What you are asked to do: If a line in the entries below holds the string "optical", copy it.

Excerpted records:
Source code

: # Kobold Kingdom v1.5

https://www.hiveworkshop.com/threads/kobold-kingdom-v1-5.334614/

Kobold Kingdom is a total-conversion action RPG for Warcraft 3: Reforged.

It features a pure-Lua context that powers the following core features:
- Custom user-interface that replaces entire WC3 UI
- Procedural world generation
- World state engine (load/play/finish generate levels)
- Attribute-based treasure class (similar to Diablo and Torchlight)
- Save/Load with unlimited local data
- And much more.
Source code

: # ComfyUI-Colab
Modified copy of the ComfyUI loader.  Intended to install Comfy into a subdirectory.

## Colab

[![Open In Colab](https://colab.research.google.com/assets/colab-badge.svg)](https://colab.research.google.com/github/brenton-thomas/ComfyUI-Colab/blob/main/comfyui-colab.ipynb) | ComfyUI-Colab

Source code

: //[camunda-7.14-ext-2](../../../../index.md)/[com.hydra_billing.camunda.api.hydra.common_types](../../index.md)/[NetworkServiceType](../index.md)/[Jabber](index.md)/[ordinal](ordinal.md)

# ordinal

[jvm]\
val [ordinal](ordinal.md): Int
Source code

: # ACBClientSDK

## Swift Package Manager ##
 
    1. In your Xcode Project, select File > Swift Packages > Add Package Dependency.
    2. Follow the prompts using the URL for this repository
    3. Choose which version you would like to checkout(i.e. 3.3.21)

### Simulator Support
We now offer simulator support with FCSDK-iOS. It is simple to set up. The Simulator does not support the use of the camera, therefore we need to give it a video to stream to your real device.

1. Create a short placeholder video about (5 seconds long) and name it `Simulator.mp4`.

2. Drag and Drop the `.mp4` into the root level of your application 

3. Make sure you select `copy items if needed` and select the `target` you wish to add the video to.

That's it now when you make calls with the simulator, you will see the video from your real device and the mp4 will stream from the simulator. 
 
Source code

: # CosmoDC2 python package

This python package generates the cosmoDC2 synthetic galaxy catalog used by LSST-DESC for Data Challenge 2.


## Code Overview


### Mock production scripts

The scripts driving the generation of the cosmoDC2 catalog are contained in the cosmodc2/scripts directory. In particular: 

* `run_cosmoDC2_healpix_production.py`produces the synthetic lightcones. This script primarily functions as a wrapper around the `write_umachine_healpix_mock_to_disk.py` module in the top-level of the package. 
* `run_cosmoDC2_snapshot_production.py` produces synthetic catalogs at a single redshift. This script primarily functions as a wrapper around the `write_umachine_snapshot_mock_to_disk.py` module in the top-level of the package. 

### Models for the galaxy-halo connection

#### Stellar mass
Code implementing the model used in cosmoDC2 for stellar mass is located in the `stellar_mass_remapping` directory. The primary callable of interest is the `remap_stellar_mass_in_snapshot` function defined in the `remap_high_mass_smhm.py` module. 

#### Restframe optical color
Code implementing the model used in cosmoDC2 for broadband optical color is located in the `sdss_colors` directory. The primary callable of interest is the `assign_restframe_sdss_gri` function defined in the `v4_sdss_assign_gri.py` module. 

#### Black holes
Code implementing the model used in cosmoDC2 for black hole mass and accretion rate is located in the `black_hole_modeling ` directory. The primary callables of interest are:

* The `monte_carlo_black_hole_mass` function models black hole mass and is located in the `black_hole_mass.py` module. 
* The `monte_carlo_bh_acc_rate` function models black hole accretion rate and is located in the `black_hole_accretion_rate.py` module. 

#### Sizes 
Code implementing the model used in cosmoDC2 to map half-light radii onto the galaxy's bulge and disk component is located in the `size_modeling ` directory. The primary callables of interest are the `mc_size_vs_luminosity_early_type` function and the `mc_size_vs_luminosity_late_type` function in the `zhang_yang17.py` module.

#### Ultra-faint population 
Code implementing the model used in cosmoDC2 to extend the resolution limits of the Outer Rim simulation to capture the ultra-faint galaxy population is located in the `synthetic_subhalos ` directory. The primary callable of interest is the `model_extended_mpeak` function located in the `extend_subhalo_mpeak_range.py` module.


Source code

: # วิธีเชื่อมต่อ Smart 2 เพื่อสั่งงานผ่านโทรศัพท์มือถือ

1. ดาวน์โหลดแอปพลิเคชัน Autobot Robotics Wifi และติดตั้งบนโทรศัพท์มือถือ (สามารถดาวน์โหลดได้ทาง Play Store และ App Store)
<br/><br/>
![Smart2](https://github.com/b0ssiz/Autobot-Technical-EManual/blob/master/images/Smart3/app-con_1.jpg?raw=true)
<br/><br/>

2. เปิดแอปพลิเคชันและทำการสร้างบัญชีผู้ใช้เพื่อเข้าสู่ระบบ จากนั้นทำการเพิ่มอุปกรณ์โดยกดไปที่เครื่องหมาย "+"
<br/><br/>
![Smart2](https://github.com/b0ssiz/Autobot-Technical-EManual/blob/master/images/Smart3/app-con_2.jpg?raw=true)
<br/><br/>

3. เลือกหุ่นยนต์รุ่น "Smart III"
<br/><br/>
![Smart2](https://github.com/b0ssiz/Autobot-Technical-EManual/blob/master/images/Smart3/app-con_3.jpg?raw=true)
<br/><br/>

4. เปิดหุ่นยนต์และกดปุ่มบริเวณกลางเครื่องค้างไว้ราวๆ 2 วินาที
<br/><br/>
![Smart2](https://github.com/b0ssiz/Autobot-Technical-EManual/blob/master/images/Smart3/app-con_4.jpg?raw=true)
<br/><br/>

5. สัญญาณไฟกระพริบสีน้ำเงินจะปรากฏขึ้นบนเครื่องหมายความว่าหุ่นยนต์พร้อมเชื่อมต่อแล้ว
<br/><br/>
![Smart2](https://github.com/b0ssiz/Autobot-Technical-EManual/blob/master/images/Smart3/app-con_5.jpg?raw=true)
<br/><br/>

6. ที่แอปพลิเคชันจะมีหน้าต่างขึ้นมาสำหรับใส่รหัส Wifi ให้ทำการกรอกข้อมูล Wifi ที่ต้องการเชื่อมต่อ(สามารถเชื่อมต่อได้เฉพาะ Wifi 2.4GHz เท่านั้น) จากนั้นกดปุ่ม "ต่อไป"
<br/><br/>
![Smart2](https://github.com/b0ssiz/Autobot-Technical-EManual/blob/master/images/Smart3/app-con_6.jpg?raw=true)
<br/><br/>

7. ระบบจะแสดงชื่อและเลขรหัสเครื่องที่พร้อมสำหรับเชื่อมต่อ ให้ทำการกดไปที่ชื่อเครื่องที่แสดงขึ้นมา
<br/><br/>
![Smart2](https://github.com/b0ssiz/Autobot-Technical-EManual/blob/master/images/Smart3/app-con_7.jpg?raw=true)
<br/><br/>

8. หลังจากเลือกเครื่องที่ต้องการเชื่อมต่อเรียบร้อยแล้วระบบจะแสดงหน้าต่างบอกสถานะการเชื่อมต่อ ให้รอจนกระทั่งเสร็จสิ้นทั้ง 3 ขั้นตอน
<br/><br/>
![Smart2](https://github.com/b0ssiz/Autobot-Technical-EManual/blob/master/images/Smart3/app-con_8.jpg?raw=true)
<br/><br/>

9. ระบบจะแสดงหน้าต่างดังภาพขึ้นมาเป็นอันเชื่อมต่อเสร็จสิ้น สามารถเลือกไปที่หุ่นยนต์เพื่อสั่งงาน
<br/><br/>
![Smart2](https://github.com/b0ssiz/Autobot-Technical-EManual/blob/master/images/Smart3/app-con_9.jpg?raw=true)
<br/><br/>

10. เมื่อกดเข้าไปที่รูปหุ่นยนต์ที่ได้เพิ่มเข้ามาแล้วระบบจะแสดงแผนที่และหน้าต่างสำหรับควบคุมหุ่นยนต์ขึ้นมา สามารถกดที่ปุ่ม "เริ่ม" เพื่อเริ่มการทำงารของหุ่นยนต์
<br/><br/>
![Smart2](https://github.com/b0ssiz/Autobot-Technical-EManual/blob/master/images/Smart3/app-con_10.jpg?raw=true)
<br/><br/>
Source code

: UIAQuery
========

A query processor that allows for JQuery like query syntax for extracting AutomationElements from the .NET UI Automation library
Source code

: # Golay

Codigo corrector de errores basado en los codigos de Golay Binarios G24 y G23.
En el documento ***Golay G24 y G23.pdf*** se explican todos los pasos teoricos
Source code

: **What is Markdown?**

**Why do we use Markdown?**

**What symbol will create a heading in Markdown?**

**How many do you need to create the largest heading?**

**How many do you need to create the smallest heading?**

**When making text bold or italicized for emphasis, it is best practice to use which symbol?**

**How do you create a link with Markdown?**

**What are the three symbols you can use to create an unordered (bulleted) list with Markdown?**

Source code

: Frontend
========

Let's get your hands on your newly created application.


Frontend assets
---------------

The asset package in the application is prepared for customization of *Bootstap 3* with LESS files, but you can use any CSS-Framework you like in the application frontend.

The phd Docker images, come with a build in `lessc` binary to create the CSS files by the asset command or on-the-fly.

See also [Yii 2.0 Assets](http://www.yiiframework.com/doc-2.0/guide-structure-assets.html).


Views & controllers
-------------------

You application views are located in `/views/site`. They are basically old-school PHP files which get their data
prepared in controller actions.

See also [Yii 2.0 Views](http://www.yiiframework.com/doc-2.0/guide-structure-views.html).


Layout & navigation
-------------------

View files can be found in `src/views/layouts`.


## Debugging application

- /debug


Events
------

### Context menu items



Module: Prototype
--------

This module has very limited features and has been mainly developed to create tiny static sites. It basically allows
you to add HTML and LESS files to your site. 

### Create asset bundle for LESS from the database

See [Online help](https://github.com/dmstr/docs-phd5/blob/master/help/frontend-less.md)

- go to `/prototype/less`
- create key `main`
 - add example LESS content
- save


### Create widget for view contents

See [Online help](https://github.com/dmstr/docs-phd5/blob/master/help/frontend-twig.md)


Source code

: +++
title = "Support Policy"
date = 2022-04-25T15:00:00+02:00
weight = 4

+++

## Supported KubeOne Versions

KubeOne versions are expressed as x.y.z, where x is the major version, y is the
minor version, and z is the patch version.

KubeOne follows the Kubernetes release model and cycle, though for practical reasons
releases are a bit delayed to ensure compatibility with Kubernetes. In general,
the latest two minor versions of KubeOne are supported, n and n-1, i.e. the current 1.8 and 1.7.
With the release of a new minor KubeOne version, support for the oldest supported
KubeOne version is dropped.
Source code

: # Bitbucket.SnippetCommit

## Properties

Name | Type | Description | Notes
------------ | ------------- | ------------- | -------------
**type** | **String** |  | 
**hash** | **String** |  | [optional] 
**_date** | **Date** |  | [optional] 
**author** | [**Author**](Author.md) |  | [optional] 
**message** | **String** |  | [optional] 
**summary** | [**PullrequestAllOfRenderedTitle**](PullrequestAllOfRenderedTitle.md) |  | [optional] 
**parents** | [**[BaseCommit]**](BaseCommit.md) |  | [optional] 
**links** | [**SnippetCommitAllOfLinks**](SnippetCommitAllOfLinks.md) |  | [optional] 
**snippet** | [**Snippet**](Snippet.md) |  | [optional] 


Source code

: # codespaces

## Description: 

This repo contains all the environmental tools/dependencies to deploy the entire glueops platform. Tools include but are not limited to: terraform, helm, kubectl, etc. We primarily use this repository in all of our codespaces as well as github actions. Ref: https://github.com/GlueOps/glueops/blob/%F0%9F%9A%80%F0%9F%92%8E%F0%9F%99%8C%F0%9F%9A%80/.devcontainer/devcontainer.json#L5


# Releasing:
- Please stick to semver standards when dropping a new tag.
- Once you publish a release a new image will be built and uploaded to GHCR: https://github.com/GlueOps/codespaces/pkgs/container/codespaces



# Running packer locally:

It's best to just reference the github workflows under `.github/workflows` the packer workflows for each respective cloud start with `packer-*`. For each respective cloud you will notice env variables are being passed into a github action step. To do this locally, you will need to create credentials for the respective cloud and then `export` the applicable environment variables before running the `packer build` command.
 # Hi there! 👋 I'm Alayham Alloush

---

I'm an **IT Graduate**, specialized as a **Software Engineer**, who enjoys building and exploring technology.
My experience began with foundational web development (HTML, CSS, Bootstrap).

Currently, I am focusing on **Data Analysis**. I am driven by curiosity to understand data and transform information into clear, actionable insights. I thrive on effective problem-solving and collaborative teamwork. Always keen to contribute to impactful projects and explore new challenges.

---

Exercise result:
#### Restframe optical color
Code implementing the model used in cosmoDC2 for broadband optical color is located in the `sdss_colors` directory. The primary callable of interest is the `assign_restframe_sdss_gri` function defined in the `v4_sdss_assign_gri.py` module. 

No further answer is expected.